We need to open everything up, tell everyone it’s over, say people are dying of cancer, pneumonia, flu (that’s probably 90% of the deaths anyway) no one will know the difference and just let it happen whatever it is. Most of the people that have died were going to die in few weeks anyway. Almost everyone in the country has already had it by now, but most don’t know it. By the time a vaccine comes out it’ll be over. 130,000 is all that have died and it’s been around since last September. Only about 500/day are dying now. Probably only about 60,000 more will die.
" And just like that...it will disappear. It's a beautiful thing"! :)
Yep, it's all over. I've completely flipped on this. Time to knock off the masks and distancing B.S. and get back to work. Stop the testing and all information should be confidential and highly classified. All we're doing is scaring good people and making good people act out over something that isn't a big deal. Time to unify the country by allowing fans to go to sporting events, concerts, political rallies etc. with capacity attendance and letting everyone visit their elderly relatives in hospitals and nursing homes.



ilovethecats
Golden Bobcat
Posts: 6509
Joined: Wed Nov 24, 2010 8:12 pm

Re: MSU: Stadium plans for games

Post by ilovethecats » Thu Jul 09, 2020 8:16 am

iaafan wrote:
Thu Jul 09, 2020 7:18 am
catsrback76 wrote:
Thu Jul 09, 2020 12:10 am
TomCat88 wrote:
Wed Jul 08, 2020 11:35 pm
Cataholic wrote:
Wed Jul 08, 2020 10:31 pm
TomCat88 wrote:
Wed Jul 08, 2020 9:03 pm
Cataholic wrote:
Wed Jul 08, 2020 6:10 pm
I heard something on the radio today that kids account for such a small percentage of Covid sickness and deaths, that school should be resumes in the fall. I did a google search and found this article from the Wall Street Journal.

https://www.wsj.com/articles/the-eviden ... 1590017095

Quote from the article:
“The Centers for Disease Control and Prevention reported last week that 15 children under age 15 in the U.S. have died of Covid-19 since February compared to about 200 who died of the flu and pneumonia. Children represent 0.02% of virus fatalities in the U.S., and very few have been hospitalized.”

I didn’t look up how college age students are affected, but I would think that they have pretty solid immune systems as well. It would see that the Ivy League is overreacting by shutting all classes down. Spectators are an older crowd, but if you are immune comprised, common sense would dictate that person stays away from crowds.
Plus, kids don’t spread diseases.
Brilliant observation. :roll: :roll: Of course kids spread diseases. But that hasn’t led to the complete shutdown of our schools or economy until this year.
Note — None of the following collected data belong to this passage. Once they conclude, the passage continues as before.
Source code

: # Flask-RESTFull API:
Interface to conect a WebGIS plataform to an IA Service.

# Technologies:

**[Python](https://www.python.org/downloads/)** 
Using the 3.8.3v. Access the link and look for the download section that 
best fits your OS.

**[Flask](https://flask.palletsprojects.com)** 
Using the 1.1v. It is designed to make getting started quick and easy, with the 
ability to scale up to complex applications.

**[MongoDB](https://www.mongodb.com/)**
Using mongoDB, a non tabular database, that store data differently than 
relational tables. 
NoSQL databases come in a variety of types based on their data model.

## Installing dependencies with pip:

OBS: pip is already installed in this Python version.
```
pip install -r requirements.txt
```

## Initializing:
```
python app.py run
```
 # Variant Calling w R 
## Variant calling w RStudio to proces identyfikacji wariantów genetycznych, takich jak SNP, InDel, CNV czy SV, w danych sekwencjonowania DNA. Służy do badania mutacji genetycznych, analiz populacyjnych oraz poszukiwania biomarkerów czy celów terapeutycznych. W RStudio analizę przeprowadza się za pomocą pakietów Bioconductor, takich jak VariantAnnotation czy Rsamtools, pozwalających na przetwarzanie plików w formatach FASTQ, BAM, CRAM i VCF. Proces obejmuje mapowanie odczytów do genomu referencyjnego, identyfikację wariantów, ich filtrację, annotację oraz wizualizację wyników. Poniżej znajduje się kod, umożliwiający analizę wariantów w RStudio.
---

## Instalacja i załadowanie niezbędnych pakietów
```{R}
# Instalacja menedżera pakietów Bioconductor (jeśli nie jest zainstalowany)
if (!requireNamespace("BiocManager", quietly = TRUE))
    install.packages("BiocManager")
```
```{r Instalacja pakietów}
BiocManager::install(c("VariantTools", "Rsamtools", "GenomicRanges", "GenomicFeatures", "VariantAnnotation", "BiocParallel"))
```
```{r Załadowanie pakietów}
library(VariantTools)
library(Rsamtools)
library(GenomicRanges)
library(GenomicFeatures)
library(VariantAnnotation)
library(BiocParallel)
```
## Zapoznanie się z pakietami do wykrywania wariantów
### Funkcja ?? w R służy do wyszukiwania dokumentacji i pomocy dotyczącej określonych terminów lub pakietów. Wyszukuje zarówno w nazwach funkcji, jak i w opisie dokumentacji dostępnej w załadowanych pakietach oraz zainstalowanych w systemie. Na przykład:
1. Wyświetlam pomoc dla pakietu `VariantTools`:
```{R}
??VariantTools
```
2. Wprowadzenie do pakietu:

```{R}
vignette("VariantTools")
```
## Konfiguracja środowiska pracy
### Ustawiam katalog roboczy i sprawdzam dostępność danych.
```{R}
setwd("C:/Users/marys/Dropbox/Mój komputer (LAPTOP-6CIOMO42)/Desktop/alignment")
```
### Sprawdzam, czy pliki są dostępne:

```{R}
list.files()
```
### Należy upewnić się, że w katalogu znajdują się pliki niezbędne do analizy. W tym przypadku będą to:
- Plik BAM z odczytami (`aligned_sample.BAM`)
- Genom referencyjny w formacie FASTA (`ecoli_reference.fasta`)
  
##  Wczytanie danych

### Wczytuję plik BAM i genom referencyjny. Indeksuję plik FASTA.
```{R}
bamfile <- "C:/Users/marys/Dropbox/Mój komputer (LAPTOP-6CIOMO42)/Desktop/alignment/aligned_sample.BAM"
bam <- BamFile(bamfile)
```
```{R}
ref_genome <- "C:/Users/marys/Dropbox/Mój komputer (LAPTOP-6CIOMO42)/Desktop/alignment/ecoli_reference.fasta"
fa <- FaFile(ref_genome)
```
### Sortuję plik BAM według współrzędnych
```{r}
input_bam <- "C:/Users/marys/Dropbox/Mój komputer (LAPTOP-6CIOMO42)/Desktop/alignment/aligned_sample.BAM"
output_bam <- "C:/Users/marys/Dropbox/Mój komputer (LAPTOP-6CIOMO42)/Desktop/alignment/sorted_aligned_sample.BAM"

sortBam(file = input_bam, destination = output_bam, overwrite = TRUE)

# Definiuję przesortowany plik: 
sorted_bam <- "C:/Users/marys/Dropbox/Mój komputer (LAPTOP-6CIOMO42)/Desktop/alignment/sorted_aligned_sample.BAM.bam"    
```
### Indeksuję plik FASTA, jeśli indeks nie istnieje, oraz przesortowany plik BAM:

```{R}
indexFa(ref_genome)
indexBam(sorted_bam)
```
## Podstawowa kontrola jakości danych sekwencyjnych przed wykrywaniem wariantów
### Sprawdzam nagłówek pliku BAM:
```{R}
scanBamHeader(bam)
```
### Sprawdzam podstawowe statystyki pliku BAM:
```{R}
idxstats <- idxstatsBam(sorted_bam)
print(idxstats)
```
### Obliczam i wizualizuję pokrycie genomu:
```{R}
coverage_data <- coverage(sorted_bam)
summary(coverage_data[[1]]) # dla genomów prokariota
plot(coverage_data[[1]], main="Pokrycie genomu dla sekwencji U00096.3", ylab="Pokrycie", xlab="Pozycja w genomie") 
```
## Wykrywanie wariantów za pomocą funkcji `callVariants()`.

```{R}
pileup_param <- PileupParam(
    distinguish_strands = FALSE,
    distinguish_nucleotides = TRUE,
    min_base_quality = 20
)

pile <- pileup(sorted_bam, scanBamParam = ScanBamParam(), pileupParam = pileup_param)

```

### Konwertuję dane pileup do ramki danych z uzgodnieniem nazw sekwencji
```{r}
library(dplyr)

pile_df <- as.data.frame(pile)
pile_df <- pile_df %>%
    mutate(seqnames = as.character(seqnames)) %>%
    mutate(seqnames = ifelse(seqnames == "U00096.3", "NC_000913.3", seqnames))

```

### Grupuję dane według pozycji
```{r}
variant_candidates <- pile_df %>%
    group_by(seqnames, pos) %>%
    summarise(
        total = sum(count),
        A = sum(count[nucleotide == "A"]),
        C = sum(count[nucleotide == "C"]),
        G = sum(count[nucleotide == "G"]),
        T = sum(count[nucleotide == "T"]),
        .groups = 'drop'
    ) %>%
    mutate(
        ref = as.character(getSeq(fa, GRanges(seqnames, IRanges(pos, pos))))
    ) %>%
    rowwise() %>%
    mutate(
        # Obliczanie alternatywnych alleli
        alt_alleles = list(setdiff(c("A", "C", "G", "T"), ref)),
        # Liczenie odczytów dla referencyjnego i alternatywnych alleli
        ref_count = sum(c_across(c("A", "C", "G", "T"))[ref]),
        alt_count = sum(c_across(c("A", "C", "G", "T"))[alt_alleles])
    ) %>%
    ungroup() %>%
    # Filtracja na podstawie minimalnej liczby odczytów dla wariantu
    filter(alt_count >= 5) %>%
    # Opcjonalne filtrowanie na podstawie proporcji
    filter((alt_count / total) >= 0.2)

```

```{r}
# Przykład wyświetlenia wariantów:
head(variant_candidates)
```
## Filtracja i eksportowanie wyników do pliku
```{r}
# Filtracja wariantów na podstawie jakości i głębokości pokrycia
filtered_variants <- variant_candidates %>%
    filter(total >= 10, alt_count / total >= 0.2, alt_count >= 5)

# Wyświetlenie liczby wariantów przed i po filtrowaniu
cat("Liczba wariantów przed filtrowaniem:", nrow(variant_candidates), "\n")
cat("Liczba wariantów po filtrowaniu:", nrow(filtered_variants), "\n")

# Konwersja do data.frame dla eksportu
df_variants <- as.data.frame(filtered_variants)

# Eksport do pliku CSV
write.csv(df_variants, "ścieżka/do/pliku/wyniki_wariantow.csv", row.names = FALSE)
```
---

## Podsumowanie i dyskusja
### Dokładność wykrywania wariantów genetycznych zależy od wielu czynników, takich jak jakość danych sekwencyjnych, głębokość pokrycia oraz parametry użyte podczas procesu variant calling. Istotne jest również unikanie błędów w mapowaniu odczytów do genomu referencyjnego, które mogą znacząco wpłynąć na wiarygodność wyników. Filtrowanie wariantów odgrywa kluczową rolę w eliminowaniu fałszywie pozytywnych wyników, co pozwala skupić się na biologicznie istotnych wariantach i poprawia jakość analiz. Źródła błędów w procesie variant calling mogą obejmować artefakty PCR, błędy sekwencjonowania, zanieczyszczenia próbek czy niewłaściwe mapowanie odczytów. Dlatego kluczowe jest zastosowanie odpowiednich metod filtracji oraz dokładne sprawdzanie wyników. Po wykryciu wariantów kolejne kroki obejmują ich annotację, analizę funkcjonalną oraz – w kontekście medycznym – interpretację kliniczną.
I suppose we could close everything down again, let cases come down again, let businesses fail, reopen economy again, and then experience another surge AGAIN! Maybe we should take a different approach and quarantine high risk, quarantine the sick and let the least at risk build herd immunity. We will never escape this vicious cycle until a vaccine is developed or herd immunity is developed.
Quit being silly. Kids don’t spread diseases. Diseases spread diseases. You’re acting like guns kill people. That’s like saying spoons make you fat.

We need to open everything up, tell everyone it’s over, say people are dying of cancer, pneumonia, flu (that’s probably 90% of the deaths anyway) no one will know the difference and just let it happen whatever it is. Most of the people that have died were going to die in few weeks anyway. Almost everyone in the country has already had it by now, but most don’t know it. By the time a vaccine comes out it’ll be over. 130,000 is all that have died and it’s been around since last September. Only about 500/day are dying now. Probably only about 60,000 more will die.
" And just like that...it will disappear. It's a beautiful thing"! :)
Yep, it's all over. I've completely flipped on this. Time to knock off the masks and distancing B.S. and get back to work. Stop the testing and all information should be confidential and highly classified. All we're doing is scaring good people and making good people act out over something that isn't a big deal. Time to unify the country by allowing fans to go to sporting events, concerts, political rallies etc. with capacity attendance and letting everyone visit their elderly relatives in hospitals and nursing homes.